While Encyclopedia Britannica (EB) considered its options, Microsoft launched its Encarta encyclopedia on CD-ROM for a tenth of the price of the EB books; Encarta became the top-selling multimedia encyclopedia in the US, and EB floundered.

Although EB has since moved online with a dedicated mobile site for modern devices such as the iPhone, it was knocked from its seemingly unassailable position because it failed to recognise technological advances that destroyed its business model.

Staying one step ahead of the competition is vital for any business that wants to survive, but seeing where and who that competition will come from is a difficult process. Telecoms operators can, for example, use the purchasing habits of prepay customers to anticipate when they are likely to churn so an offer can be made to persuade them to stay with the network.

Using data gathered from a customer base in this way can help to plan for the future, but it is a relatively short-sighted process.
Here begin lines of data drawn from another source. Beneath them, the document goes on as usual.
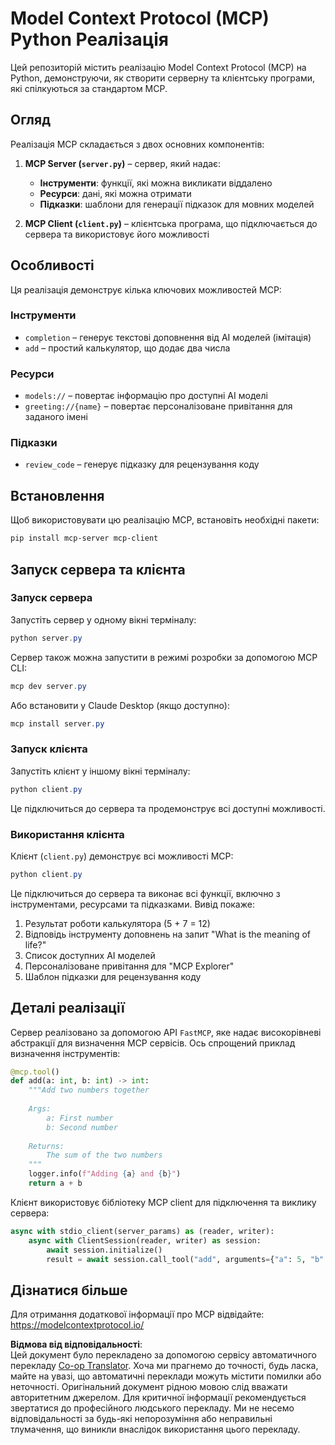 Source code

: <!--
CO_OP_TRANSLATOR_METADATA:
{
  "original_hash": "706b9b075dc484b73a053e6e9c709b4b",
  "translation_date": "2025-06-17T17:05:53+00:00",
  "source_file": "04-PracticalImplementation/samples/python/README.md",
  "language_code": "uk"
}
-->
# Model Context Protocol (MCP) Python Реалізація

Цей репозиторій містить реалізацію Model Context Protocol (MCP) на Python, демонструючи, як створити серверну та клієнтську програми, які спілкуються за стандартом MCP.

## Огляд

Реалізація MCP складається з двох основних компонентів:

1. **MCP Server (`server.py`)** – сервер, який надає:
   - **Інструменти**: функції, які можна викликати віддалено
   - **Ресурси**: дані, які можна отримати
   - **Підказки**: шаблони для генерації підказок для мовних моделей

2. **MCP Client (`client.py`)** – клієнтська програма, що підключається до сервера та використовує його можливості

## Особливості

Ця реалізація демонструє кілька ключових можливостей MCP:

### Інструменти
- `completion` – генерує текстові доповнення від AI моделей (імітація)
- `add` – простий калькулятор, що додає два числа

### Ресурси
- `models://` – повертає інформацію про доступні AI моделі
- `greeting://{name}` – повертає персоналізоване привітання для заданого імені

### Підказки
- `review_code` – генерує підказку для рецензування коду

## Встановлення

Щоб використовувати цю реалізацію MCP, встановіть необхідні пакети:

```powershell
pip install mcp-server mcp-client
```

## Запуск сервера та клієнта

### Запуск сервера

Запустіть сервер у одному вікні терміналу:

```powershell
python server.py
```

Сервер також можна запустити в режимі розробки за допомогою MCP CLI:

```powershell
mcp dev server.py
```

Або встановити у Claude Desktop (якщо доступно):

```powershell
mcp install server.py
```

### Запуск клієнта

Запустіть клієнт у іншому вікні терміналу:

```powershell
python client.py
```

Це підключиться до сервера та продемонструє всі доступні можливості.

### Використання клієнта

Клієнт (`client.py`) демонструє всі можливості MCP:

```powershell
python client.py
```

Це підключиться до сервера та виконає всі функції, включно з інструментами, ресурсами та підказками. Вивід покаже:

1. Результат роботи калькулятора (5 + 7 = 12)
2. Відповідь інструменту доповнень на запит "What is the meaning of life?"
3. Список доступних AI моделей
4. Персоналізоване привітання для "MCP Explorer"
5. Шаблон підказки для рецензування коду

## Деталі реалізації

Сервер реалізовано за допомогою API `FastMCP`, яке надає високорівневі абстракції для визначення MCP сервісів. Ось спрощений приклад визначення інструментів:

```python
@mcp.tool()
def add(a: int, b: int) -> int:
    """Add two numbers together
    
    Args:
        a: First number
        b: Second number
    
    Returns:
        The sum of the two numbers
    """
    logger.info(f"Adding {a} and {b}")
    return a + b
```

Клієнт використовує бібліотеку MCP client для підключення та виклику сервера:

```python
async with stdio_client(server_params) as (reader, writer):
    async with ClientSession(reader, writer) as session:
        await session.initialize()
        result = await session.call_tool("add", arguments={"a": 5, "b": 7})
```

## Дізнатися більше

Для отримання додаткової інформації про MCP відвідайте: https://modelcontextprotocol.io/

**Відмова від відповідальності**:  
Цей документ було перекладено за допомогою сервісу автоматичного перекладу [Co-op Translator](https://github.com/Azure/co-op-translator). Хоча ми прагнемо до точності, будь ласка, майте на увазі, що автоматичні переклади можуть містити помилки або неточності. Оригінальний документ рідною мовою слід вважати авторитетним джерелом. Для критичної інформації рекомендується звертатися до професійного людського перекладу. Ми не несемо відповідальності за будь-які непорозуміння або неправильні тлумачення, що виникли внаслідок використання цього перекладу. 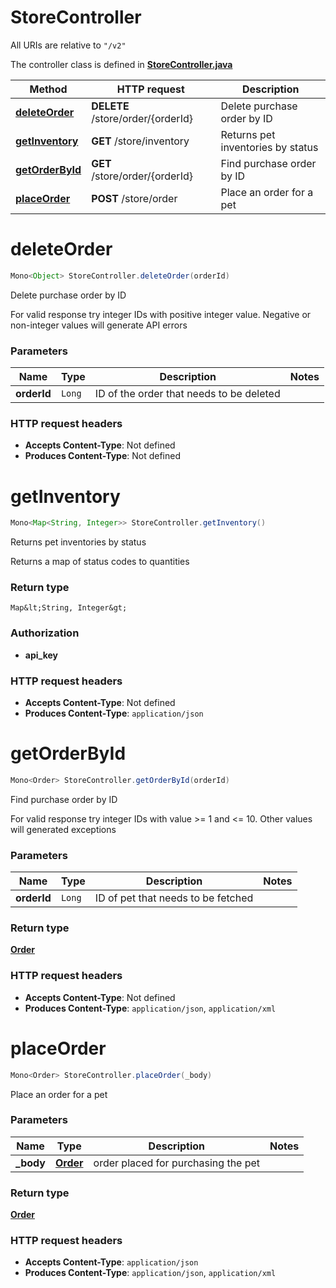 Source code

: # StoreController

All URIs are relative to `"/v2"`

The controller class is defined in **[StoreController.java](../../src/main/java/org/openapitools/controller/StoreController.java)**

Method | HTTP request | Description
------------- | ------------- | -------------
[**deleteOrder**](#deleteOrder) | **DELETE** /store/order/{orderId} | Delete purchase order by ID
[**getInventory**](#getInventory) | **GET** /store/inventory | Returns pet inventories by status
[**getOrderById**](#getOrderById) | **GET** /store/order/{orderId} | Find purchase order by ID
[**placeOrder**](#placeOrder) | **POST** /store/order | Place an order for a pet

<a name="deleteOrder"></a>
# **deleteOrder**
```java
Mono<Object> StoreController.deleteOrder(orderId)
```

Delete purchase order by ID

For valid response try integer IDs with positive integer value. Negative or non-integer values will generate API errors

### Parameters
Name | Type | Description  | Notes
------------- | ------------- | ------------- | -------------
**orderId** | `Long` | ID of the order that needs to be deleted |



### HTTP request headers
 - **Accepts Content-Type**: Not defined
 - **Produces Content-Type**: Not defined

<a name="getInventory"></a>
# **getInventory**
```java
Mono<Map<String, Integer>> StoreController.getInventory()
```

Returns pet inventories by status

Returns a map of status codes to quantities


### Return type
`Map&lt;String, Integer&gt;`

### Authorization
* **api_key**

### HTTP request headers
 - **Accepts Content-Type**: Not defined
 - **Produces Content-Type**: `application/json`

<a name="getOrderById"></a>
# **getOrderById**
```java
Mono<Order> StoreController.getOrderById(orderId)
```

Find purchase order by ID

For valid response try integer IDs with value &gt;&#x3D; 1 and &lt;&#x3D; 10. Other values will generated exceptions

### Parameters
Name | Type | Description  | Notes
------------- | ------------- | ------------- | -------------
**orderId** | `Long` | ID of pet that needs to be fetched |

### Return type
[**Order**](../../docs/models/Order.md)


### HTTP request headers
 - **Accepts Content-Type**: Not defined
 - **Produces Content-Type**: `application/json`, `application/xml`

<a name="placeOrder"></a>
# **placeOrder**
```java
Mono<Order> StoreController.placeOrder(_body)
```

Place an order for a pet

### Parameters
Name | Type | Description  | Notes
------------- | ------------- | ------------- | -------------
**_body** | [**Order**](../../docs/models/Order.md) | order placed for purchasing the pet |

### Return type
[**Order**](../../docs/models/Order.md)


### HTTP request headers
 - **Accepts Content-Type**: `application/json`
 - **Produces Content-Type**: `application/json`, `application/xml`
Futurology, or futures study, looks further ahead - some 10 to 15 years into the future - and can be used to provide the framework for a longer term plan.

Futures study developed during the latter stages of the twentieth century, with a graduate programme in futures study established at the University of Houston in the US in 1975, followed one year later by a course that focused on public policy in alternative futures at the University of Hawaii.
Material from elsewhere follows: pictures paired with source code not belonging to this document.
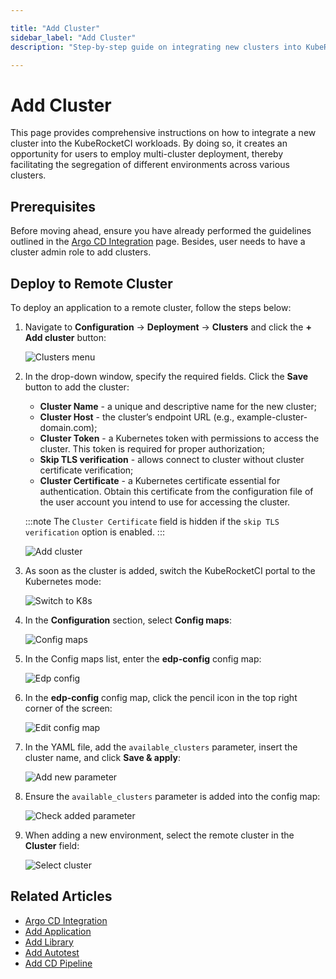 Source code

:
 ```yaml
---

title: "Add Cluster"
sidebar_label: "Add Cluster"
description: "Step-by-step guide on integrating new clusters into KubeRocketCI for multi-cluster deployment, enhancing environment segregation and management."

---
```

<!-- markdownlint-disable MD025 -->

# Add Cluster

<head>
  <link rel="canonical" href="https://docs.kuberocketci.io/docs/user-guide/add-cluster/" />
</head>

This page provides comprehensive instructions on how to integrate a new cluster into the KubeRocketCI workloads. By doing so, it creates an opportunity for users to employ multi-cluster deployment, thereby facilitating the segregation of different environments across various clusters.

## Prerequisites

Before moving ahead, ensure you have already performed the guidelines outlined in the [Argo CD Integration](../operator-guide/cd/argocd-integration.md#deploy-argo-cd-application-to-remote-cluster-optional) page. Besides, user needs to have a cluster admin role to add clusters.

## Deploy to Remote Cluster

To deploy an application to a remote cluster, follow the steps below:

1. Navigate to **Configuration** -> **Deployment** -> **Clusters** and click the **+ Add cluster** button:

    ![Clusters menu](../assets/user-guide/add_new_cluster.png "Clusters menu")

2. In the drop-down window, specify the required fields. Click the **Save** button to add the cluster:

    * **Cluster Name** - a unique and descriptive name for the new cluster;
    * **Cluster Host** - the cluster’s endpoint URL (e.g., example-cluster-domain.com);
    * **Cluster Token** - a Kubernetes token with permissions to access the cluster. This token is required for proper authorization;
    * **Skip TLS verification** - allows connect to cluster without cluster certificate verification;
    * **Cluster Certificate** - a Kubernetes certificate essential for authentication. Obtain this certificate from the configuration file of the user account you intend to use for accessing the cluster.

    :::note
      The `Cluster Certificate` field is hidden if the `skip TLS verification` option is enabled.
    :::

    ![Add cluster](../assets/user-guide/krci-portal-add-cluster.png "Add cluster")

3. As soon as the cluster is added, switch the KubeRocketCI portal to the Kubernetes mode:

    ![Switch to K8s](../assets/user-guide/add-cluster-switch-to-k8s.png "Switch to K8s")

4. In the **Configuration** section, select **Config maps**:

    ![Config maps](../assets/user-guide/add-cluster-enter-config-maps.png "Config maps")

5. In the Config maps list, enter the **edp-config** config map:

    ![Edp config](../assets/user-guide/add-cluster-edp-config.png "Edp config")

6. In the **edp-config** config map, click the pencil icon in the top right corner of the screen:

    ![Edit config map](../assets/user-guide/add-cluster-edit-config-map.png "Edit config map")

7. In the YAML file, add the `available_clusters` parameter, insert the cluster name, and click **Save & apply**:

    ![Add new parameter](../assets/user-guide/add-available-clusters.png "Add new parameter")

8. Ensure the `available_clusters` parameter is added into the config map:

    ![Check added parameter](../assets/user-guide/add-cluster-check-parameter.png "Check added parameter")

9. When adding a new environment, select the remote cluster in the **Cluster** field:

    ![Select cluster](../assets/user-guide/select-cluster.png "Select cluster")

## Related Articles

* [Argo CD Integration](../operator-guide/cd/argocd-integration.md)
* [Add Application](add-application.md)
* [Add Library](add-library.md)
* [Add Autotest](add-autotest.md)
* [Add CD Pipeline](add-cd-pipeline.md)

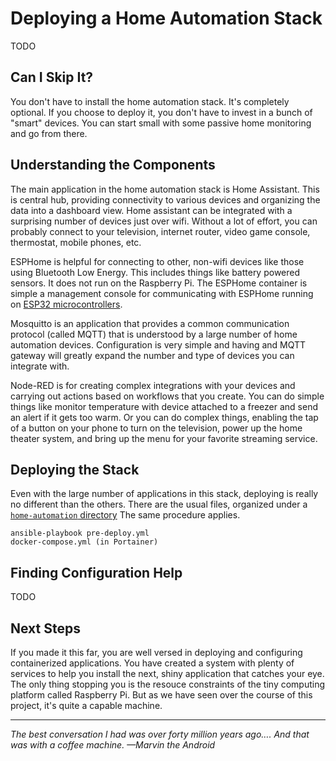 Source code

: # Deploying a Home Automation Stack
TODO

## Can I Skip It?
You don't have to install the home automation stack. It's completely optional. If you choose to deploy it, you don't have to invest in a bunch of "smart" devices. You can start small with some passive home monitoring and go from there.

## Understanding the Components
The main application in the home automation stack is Home Assistant. This is central hub, providing connectivity to various devices and organizing the data into a dashboard view. Home assistant can be integrated with a surprising number of devices just over wifi. Without a lot of effort, you can probably connect to your television, internet router, video game console, thermostat, mobile phones, etc.

ESPHome is helpful for connecting to other, non-wifi devices like those using Bluetooth Low Energy. This includes things like battery powered sensors. It does not run on the Raspberry Pi. The ESPHome container is simple a management console for communicating with ESPHome running on [ESP32 microcontrollers](https://en.wikipedia.org/wiki/ESP32).

Mosquitto is an application that provides a common communication protocol (called MQTT) that is understood by a large number of home automation devices. Configuration is very simple and having and MQTT gateway will greatly expand the number and type of devices you can integrate with.

Node-RED is for creating complex integrations with your devices and carrying out actions based on workflows that you create. You can do simple things like monitor temperature with device attached to a freezer and send an alert if it gets too warm. Or you can do complex things, enabling the tap of a button on your phone to turn on the television, power up the home theater system, and bring up the menu for your favorite streaming service.

## Deploying the Stack
Even with the large number of applications in this stack, deploying is really no different than the others. There are the usual files, organized under a [`home-automation` directory](https://github.com/DavesCodeMusings/CloudPi/blob/main/home-automation) The same procedure applies.

```
ansible-playbook pre-deploy.yml
docker-compose.yml (in Portainer)
```

## Finding Configuration Help
TODO

## Next Steps
If you made it this far, you are well versed in deploying and configuring containerized applications. You have created a system with plenty of services to help you install the next, shiny application that catches your eye. The only thing stopping you is the resouce constraints of the tiny computing platform called Raspberry Pi. But as we have seen over the course of this project, it's quite a capable machine.

___

_The best conversation I had was over forty million years ago…. And that was with a coffee machine. &mdash;Marvin the Android_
There is now a network of conferences and a range of associations and journals that support the discipline.

Professor Jim Dator, director of the University of Hawaii's Research Center for Futures Studies, says that although "we do not live in a world where anyone can ‘predict' the future in the sense of saying accurately what will happen", he maintains that "futurists can ‘forecast' alternative futures and help organisations envision and strive to invent their preferred futures".

The UK's fixed-line incumbent, BT, has paid more attention to futurology than most telecoms companies, employing a team of dedicated futurologists for the past 15 years. Pearson, who spent 15 of his 22 years at BT as a futurologist, explains: "Futurology is quite different from trend watching, which is very short-term futurology really."

"You can only extrapolate trends a couple of years at most, some not even that. But futurology is about anticipating trends before they start appearing."

The methods for forecasting future trends are varied, but none of them involve a crystal ball, reading tealeaves or staring at the stars. For Pearson, it requires large amounts of reading and talking to fellow futurists and industry experts in a bid to keep as in touch with the world around him as possible.

"I'm not that interested in gadgets per se," he says. "What I'm interested in is the raw capability that is starting to appear, rather than any particular combinations. I'm not really that interested in products, because that just depends on marketing, rather than technology foundation," he says.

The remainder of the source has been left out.